REQUIRED ACTION — Given the records below, would you repeat exactly the lines that begin at the one containing "- Date Submitted" and end at the one containing "60307 | 2016-06-09 | 2016-06-09 |", inclusive?

STUDY MATERIAL —

--------------------------------------------------

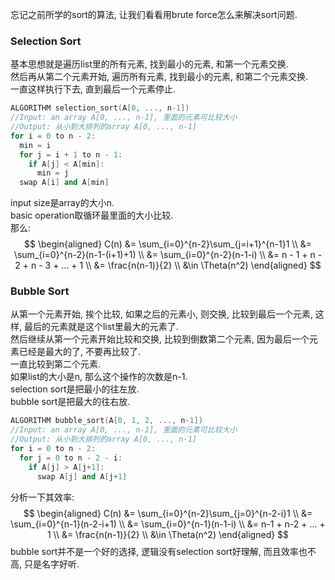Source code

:忘记之前所学的sort的算法, 让我们看看用brute force怎么来解决sort问题.

### Selection Sort

基本思想就是遍历list里的所有元素, 找到最小的元素, 和第一个元素交换.  
然后再从第二个元素开始, 遍历所有元素, 找到最小的元素, 和第二个元素交换.  
一直这样执行下去, 直到最后一个元素停止.
```cpp
ALGORITHM selection_sort(A[0, ..., n-1])
//Input: an array A[0, ..., n-1], 里面的元素可比较大小
//Output: 从小到大排列的array A[0, ..., n-1]
for i = 0 to n - 2:
  min = i
  for j = i + 1 to n - 1:
    if A[j] < A[min]:
      min = j
  swap A[i] and A[min]
```
input size是array的大小n.  
basic operation取循环最里面的大小比较.  
那么:
$$
\begin{aligned}
C(n) &= \sum_{i=0}^{n-2}\sum_{j=i+1}^{n-1}1 \\
&= \sum_{i=0}^{n-2}(n-1-(i+1)+1) \\ 
&= \sum_{i=0}^{n-2}(n-1-i) \\ 
&= n - 1 + n - 2 + n - 3 + ... + 1 \\
&= \frac{n(n-1)}{2} \\
&\in \Theta(n^2)
\end{aligned}
$$

### Bubble Sort

从第一个元素开始, 挨个比较, 如果之后的元素小, 则交换, 比较到最后一个元素, 这样, 最后的元素就是这个list里最大的元素了.  
然后继续从第一个元素开始比较和交换, 比较到倒数第二个元素, 因为最后一个元素已经是最大的了, 不要再比较了.  
一直比较到第二个元素.  
如果list的大小是n, 那么这个操作的次数是n-1.  
selection sort是把最小的往左放.  
bubble sort是把最大的往右放.
```cpp
ALGORITHM bubble_sort(A[0, 1, 2, ..., n-1])
//Input: an array A[0, ..., n-1], 里面的元素可比较大小
//Output: 从小到大排列的array A[0, ..., n-1]
for i = 0 to n - 2:
  for j = 0 to n - 2 - i:
    if A[j] > A[j+1]:
      swap A[j] and A[j+1]
```
分析一下其效率:
$$
\begin{aligned}
C(n) &= \sum_{i=0}^{n-2}\sum_{j=0}^{n-2-i}1 \\
&= \sum_{i=0}^{n-1}(n-2-i+1) \\
&= \sum_{i=0}^{n-1}(n-1-i) \\
&= n-1 + n-2 + ... + 1 \\
&= \frac{n(n-1)}{2} \\
&\in \Theta(n^2)
\end{aligned}
$$
bubble sort并不是一个好的选择, 逻辑没有selection sort好理解, 而且效率也不高, 只是名字好听.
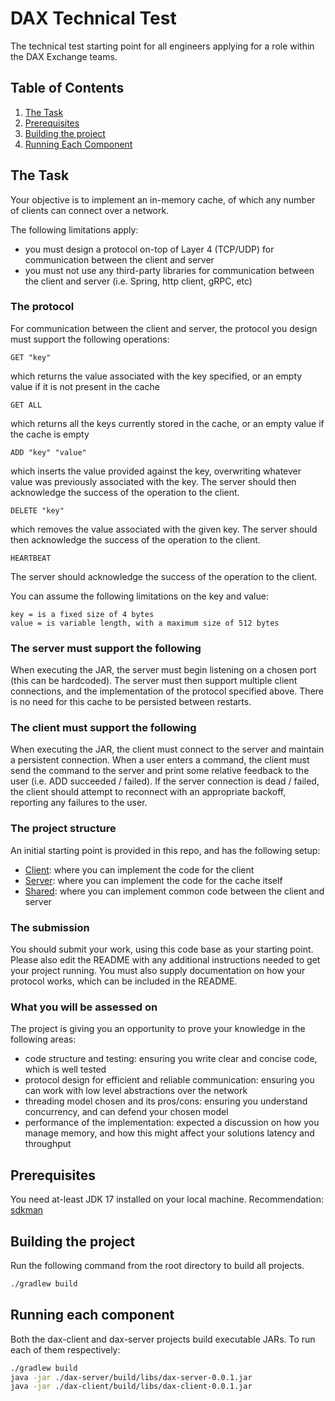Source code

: # DAX Technical Test

The technical test starting point for all engineers applying for a role within the DAX Exchange teams.

## Table of Contents

1. [The Task](#the-task)
2. [Prerequisites](#prerequisites)
3. [Building the project](#building-the-project)
4. [Running Each Component](#running-each-component)

## The Task

Your objective is to implement an in-memory cache, of which any number of clients can connect over a network. 

The following limitations apply:
- you must design a protocol on-top of Layer 4 (TCP/UDP) for communication between the client and server
- you must not use any third-party libraries for communication between the client and server (i.e. Spring, http client, gRPC, etc)

### The protocol

For communication between the client and server, the protocol you design must support the following operations:

```
GET "key"
```

which returns the value associated with the key specified, or an empty value if it is not present in the cache

```
GET ALL
```

which returns all the keys currently stored in the cache, or an empty value if the cache is empty

```
ADD "key" "value"
```

which inserts the value provided against the key, overwriting whatever value was previously associated with the key.
The server should then acknowledge the success of the operation to the client. 

```
DELETE "key"
```

which removes the value associated with the given key.
The server should then acknowledge the success of the operation to the client.

```
HEARTBEAT
```

The server should acknowledge the success of the operation to the client.

You can assume the following limitations on the key and value:
```
key = is a fixed size of 4 bytes
value = is variable length, with a maximum size of 512 bytes
```

### The server must support the following

When executing the JAR, the server must begin listening on a chosen port (this can be hardcoded). The server must then
support multiple client connections, and the implementation of the protocol specified above. There is no need 
for this cache to be persisted between restarts. 

### The client must support the following

When executing the JAR, the client must connect to the server and maintain a persistent connection. When a user enters 
a command, the client must send the command to the server and print some relative feedback to the user (i.e. ADD succeeded / failed). 
If the server connection is dead / failed, the client should attempt to reconnect with an appropriate backoff, reporting 
any failures to the user.

### The project structure

An initial starting point is provided in this repo, and has the following setup:
- [Client](./dax-client): where you can implement the code for the client
- [Server](./dax-server): where you can implement the code for the cache itself
- [Shared](./dax-shared): where you can implement common code between the client and server

### The submission

You should submit your work, using this code base as your starting point. Please also edit the README with any additional instructions needed 
to get your project running. You must also supply documentation on how your protocol works, which can be included in the README. 

### What you will be assessed on

The project is giving you an opportunity to prove your knowledge in the following areas:
- code structure and testing: ensuring you write clear and concise code, which is well tested
- protocol design for efficient and reliable communication: ensuring you can work with low level abstractions over the network
- threading model chosen and its pros/cons: ensuring you understand concurrency, and can defend your chosen model
- performance of the implementation: expected a discussion on how you manage memory, and how this might affect your solutions latency and throughput

## Prerequisites

You need at-least JDK 17 installed on your local machine. Recommendation: [sdkman](https://sdkman.io/)

## Building the project

Run the following command from the root directory to build all projects.

```bash
./gradlew build
``` 

## Running each component

Both the dax-client and dax-server projects build executable JARs. To run each of them respectively:

```bash
./gradlew build
java -jar ./dax-server/build/libs/dax-server-0.0.1.jar
java -jar ./dax-client/build/libs/dax-client-0.0.1.jar 
```
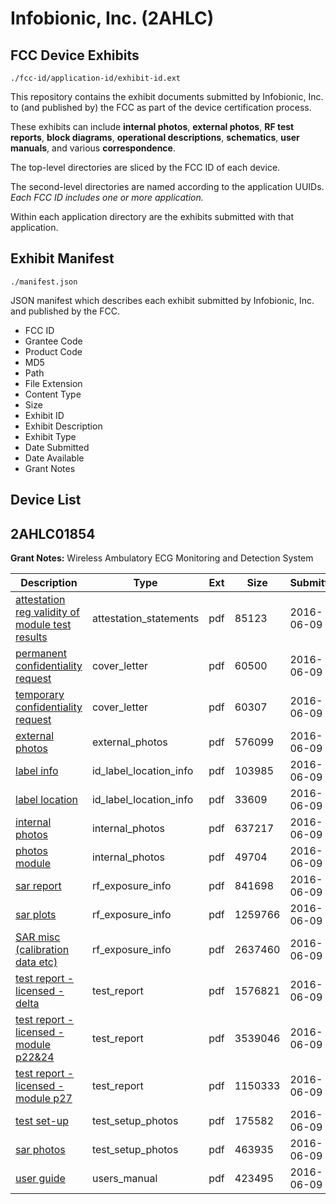 # Infobionic, Inc. (2AHLC)
## FCC Device Exhibits

```
./fcc-id/application-id/exhibit-id.ext
```

This repository contains the exhibit documents submitted by Infobionic, Inc. to (and published by) the FCC as part of the device certification process.

These exhibits can include **internal photos**, **external photos**, **RF test reports**, **block diagrams**, **operational descriptions**, **schematics**, **user manuals**, and various **correspondence**.

The top-level directories are sliced by the FCC ID of each device.

The second-level directories are named according to the application UUIDs. *Each FCC ID includes one or more application.*

Within each application directory are the exhibits submitted with that application. 

## Exhibit Manifest

```
./manifest.json
```

JSON manifest which describes each exhibit submitted by Infobionic, Inc. and published by the FCC.

- FCC ID
- Grantee Code
- Product Code
- MD5
- Path
- File Extension
- Content Type
- Size
- Exhibit ID
- Exhibit Description
- Exhibit Type
- Date Submitted
- Date Available
- Grant Notes

## Device List
## 2AHLC01854
**Grant Notes:** Wireless Ambulatory ECG Monitoring and Detection System

| Description | Type | Ext | Size | Submitted | Available |
| ----------- | ---- | --- | ---- | --------- | --------- |
| [attestation reg validity of module test results](2AHLC01854/429d3d8cf3d942849f9229d82459cbd7/3023317.pdf) | attestation_statements | pdf | 85123 | 2016-06-09 | 2016-06-09 |
| [permanent confidentiality request](2AHLC01854/429d3d8cf3d942849f9229d82459cbd7/3023315.pdf) | cover_letter | pdf | 60500 | 2016-06-09 | 2016-06-09 |
| [temporary confidentiality request](2AHLC01854/429d3d8cf3d942849f9229d82459cbd7/3023316.pdf) | cover_letter | pdf | 60307 | 2016-06-09 | 2016-06-09 |
| [external photos](2AHLC01854/429d3d8cf3d942849f9229d82459cbd7/3023329.pdf) | external_photos | pdf | 576099 | 2016-06-09 | 2016-12-06 |
| [label info](2AHLC01854/429d3d8cf3d942849f9229d82459cbd7/3023332.pdf) | id_label_location_info | pdf | 103985 | 2016-06-09 | 2016-06-09 |
| [label location](2AHLC01854/429d3d8cf3d942849f9229d82459cbd7/3023333.pdf) | id_label_location_info | pdf | 33609 | 2016-06-09 | 2016-06-09 |
| [internal photos](2AHLC01854/429d3d8cf3d942849f9229d82459cbd7/3023330.pdf) | internal_photos | pdf | 637217 | 2016-06-09 | 2016-12-06 |
| [photos module](2AHLC01854/429d3d8cf3d942849f9229d82459cbd7/3023331.pdf) | internal_photos | pdf | 49704 | 2016-06-09 | 2016-12-06 |
| [sar report](2AHLC01854/429d3d8cf3d942849f9229d82459cbd7/3023339.pdf) | rf_exposure_info | pdf | 841698 | 2016-06-09 | 2016-06-09 |
| [sar plots](2AHLC01854/429d3d8cf3d942849f9229d82459cbd7/3023340.pdf) | rf_exposure_info | pdf | 1259766 | 2016-06-09 | 2016-06-09 |
| [SAR misc (calibration data etc)](2AHLC01854/429d3d8cf3d942849f9229d82459cbd7/3023342.pdf) | rf_exposure_info | pdf | 2637460 | 2016-06-09 | 2016-06-09 |
| [test report - licensed - delta](2AHLC01854/429d3d8cf3d942849f9229d82459cbd7/3023335.pdf) | test_report | pdf | 1576821 | 2016-06-09 | 2016-06-09 |
| [test report - licensed - module p22&24](2AHLC01854/429d3d8cf3d942849f9229d82459cbd7/3023336.pdf) | test_report | pdf | 3539046 | 2016-06-09 | 2016-06-09 |
| [test report - licensed - module p27](2AHLC01854/429d3d8cf3d942849f9229d82459cbd7/3023337.pdf) | test_report | pdf | 1150333 | 2016-06-09 | 2016-06-09 |
| [test set-up](2AHLC01854/429d3d8cf3d942849f9229d82459cbd7/3023338.pdf) | test_setup_photos | pdf | 175582 | 2016-06-09 | 2016-12-06 |
| [sar photos](2AHLC01854/429d3d8cf3d942849f9229d82459cbd7/3023341.pdf) | test_setup_photos | pdf | 463935 | 2016-06-09 | 2016-12-06 |
| [user guide](2AHLC01854/429d3d8cf3d942849f9229d82459cbd7/3023334.pdf) | users_manual | pdf | 423495 | 2016-06-09 | 2016-12-06 |
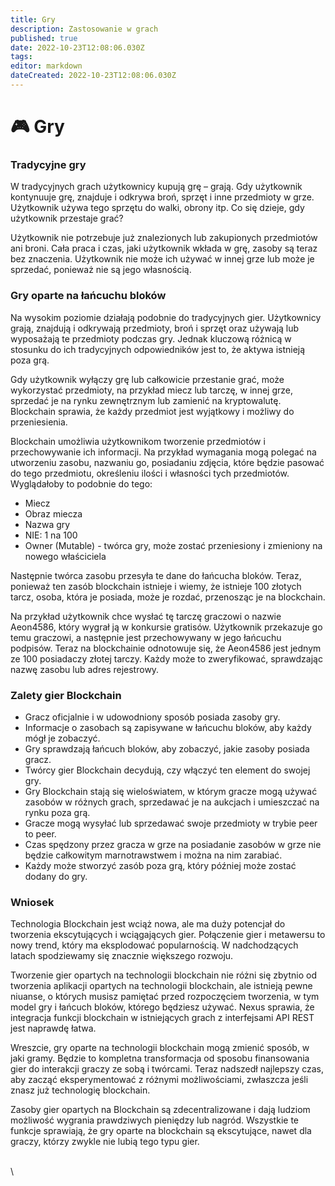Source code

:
 ```yaml
---
title: Gry
description: Zastosowanie w grach
published: true
date: 2022-10-23T12:08:06.030Z
tags: 
editor: markdown
dateCreated: 2022-10-23T12:08:06.030Z
---
```


# 🎮 Gry
### Tradycyjne gry <a href="#dlaczego-potrzebujesz-gaming-blockchain" id="dlaczego-potrzebujesz-gaming-blockchain"></a>

W tradycyjnych grach użytkownicy kupują grę – grają. Gdy użytkownik kontynuuje grę, znajduje i odkrywa broń, sprzęt i inne przedmioty w grze. Użytkownik używa tego sprzętu do walki, obrony itp. Co się dzieje, gdy użytkownik przestaje grać?

Użytkownik nie potrzebuje już znalezionych lub zakupionych przedmiotów ani broni. Cała praca i czas, jaki użytkownik wkłada w grę, zasoby są teraz bez znaczenia. Użytkownik nie może ich używać w innej grze lub może je sprzedać, ponieważ nie są jego własnością.

### Gry oparte na łańcuchu bloków

Na wysokim poziomie działają podobnie do tradycyjnych gier. Użytkownicy grają, znajdują i odkrywają przedmioty, broń i sprzęt oraz używają lub wyposażają te przedmioty podczas gry. Jednak kluczową różnicą w stosunku do ich tradycyjnych odpowiedników jest to, że aktywa istnieją poza grą.

Gdy użytkownik wyłączy grę lub całkowicie przestanie grać, może wykorzystać przedmioty, na przykład miecz lub tarczę, w innej grze, sprzedać je na rynku zewnętrznym lub zamienić na kryptowalutę. Blockchain sprawia, że ​​każdy przedmiot jest wyjątkowy i możliwy do przeniesienia.

Blockchain umożliwia użytkownikom tworzenie przedmiotów i przechowywanie ich informacji. Na przykład wymagania mogą polegać na utworzeniu zasobu, nazwaniu go, posiadaniu zdjęcia, które będzie pasować do tego przedmiotu, określeniu ilości i własności tych przedmiotów. Wyglądałoby to podobnie do tego:

* Miecz
* Obraz miecza
* Nazwa gry
* NIE: 1 na 100
* Owner (Mutable) - twórca gry, może zostać przeniesiony i zmieniony na nowego właściciela

Następnie twórca zasobu przesyła te dane do łańcucha bloków. Teraz, ponieważ ten zasób blockchain istnieje i wiemy, że istnieje 100 złotych tarcz, osoba, która je posiada, może je rozdać, przenosząc je na blockchain.

Na przykład użytkownik chce wysłać tę tarczę graczowi o nazwie Aeon4586, który wygrał ją w konkursie gratisów. Użytkownik przekazuje go temu graczowi, a następnie jest przechowywany w jego łańcuchu podpisów. Teraz na blockchainie odnotowuje się, że Aeon4586 jest jednym ze 100 posiadaczy złotej tarczy. Każdy może to zweryfikować, sprawdzając nazwę zasobu lub adres rejestrowy.

### Zalety gier Blockchain

* Gracz oficjalnie i w udowodniony sposób posiada zasoby gry.
* Informacje o zasobach są zapisywane w łańcuchu bloków, aby każdy mógł je zobaczyć.
* Gry sprawdzają łańcuch bloków, aby zobaczyć, jakie zasoby posiada gracz.
* Twórcy gier Blockchain decydują, czy włączyć ten element do swojej gry.
* Gry Blockchain stają się wieloświatem, w którym gracze mogą używać zasobów w różnych grach, sprzedawać je na aukcjach i umieszczać na rynku poza grą.
* Gracze mogą wysyłać lub sprzedawać swoje przedmioty w trybie peer to peer.
* Czas spędzony przez gracza w grze na posiadanie zasobów w grze nie będzie całkowitym marnotrawstwem i można na nim zarabiać.
* Każdy może stworzyć zasób poza grą, który później może zostać dodany do gry.

### Wniosek

Technologia Blockchain jest wciąż nowa, ale ma duży potencjał do tworzenia ekscytujących i wciągających gier. Połączenie gier i metawersu to nowy trend, który ma eksplodować popularnością. W nadchodzących latach spodziewamy się znacznie większego rozwoju.

Tworzenie gier opartych na technologii blockchain nie różni się zbytnio od tworzenia aplikacji opartych na technologii blockchain, ale istnieją pewne niuanse, o których musisz pamiętać przed rozpoczęciem tworzenia, w tym model gry i łańcuch bloków, którego będziesz używać. Nexus sprawia, że ​​integracja funkcji blockchain w istniejących grach z interfejsami API REST jest naprawdę łatwa.

Wreszcie, gry oparte na technologii blockchain mogą zmienić sposób, w jaki gramy. Będzie to kompletna transformacja od sposobu finansowania gier do interakcji graczy ze sobą i twórcami. Teraz nadszedł najlepszy czas, aby zacząć eksperymentować z różnymi możliwościami, zwłaszcza jeśli znasz już technologię blockchain.

Zasoby gier opartych na Blockchain są zdecentralizowane i dają ludziom możliwość wygrania prawdziwych pieniędzy lub nagród. Wszystkie te funkcje sprawiają, że gry oparte na blockchain są ekscytujące, nawet dla graczy, którzy zwykle nie lubią tego typu gier.

\
\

--------------------------------------------------

RESPONSE BOX —
- Date Submitted
- Date Available
- Grant Notes

## Device List
## 2AHLC01854
**Grant Notes:** Wireless Ambulatory ECG Monitoring and Detection System

| Description | Type | Ext | Size | Submitted | Available |
| ----------- | ---- | --- | ---- | --------- | --------- |
| [attestation reg validity of module test results](2AHLC01854/429d3d8cf3d942849f9229d82459cbd7/3023317.pdf) | attestation_statements | pdf | 85123 | 2016-06-09 | 2016-06-09 |
| [permanent confidentiality request](2AHLC01854/429d3d8cf3d942849f9229d82459cbd7/3023315.pdf) | cover_letter | pdf | 60500 | 2016-06-09 | 2016-06-09 |
| [temporary confidentiality request](2AHLC01854/429d3d8cf3d942849f9229d82459cbd7/3023316.pdf) | cover_letter | pdf | 60307 | 2016-06-09 | 2016-06-09 |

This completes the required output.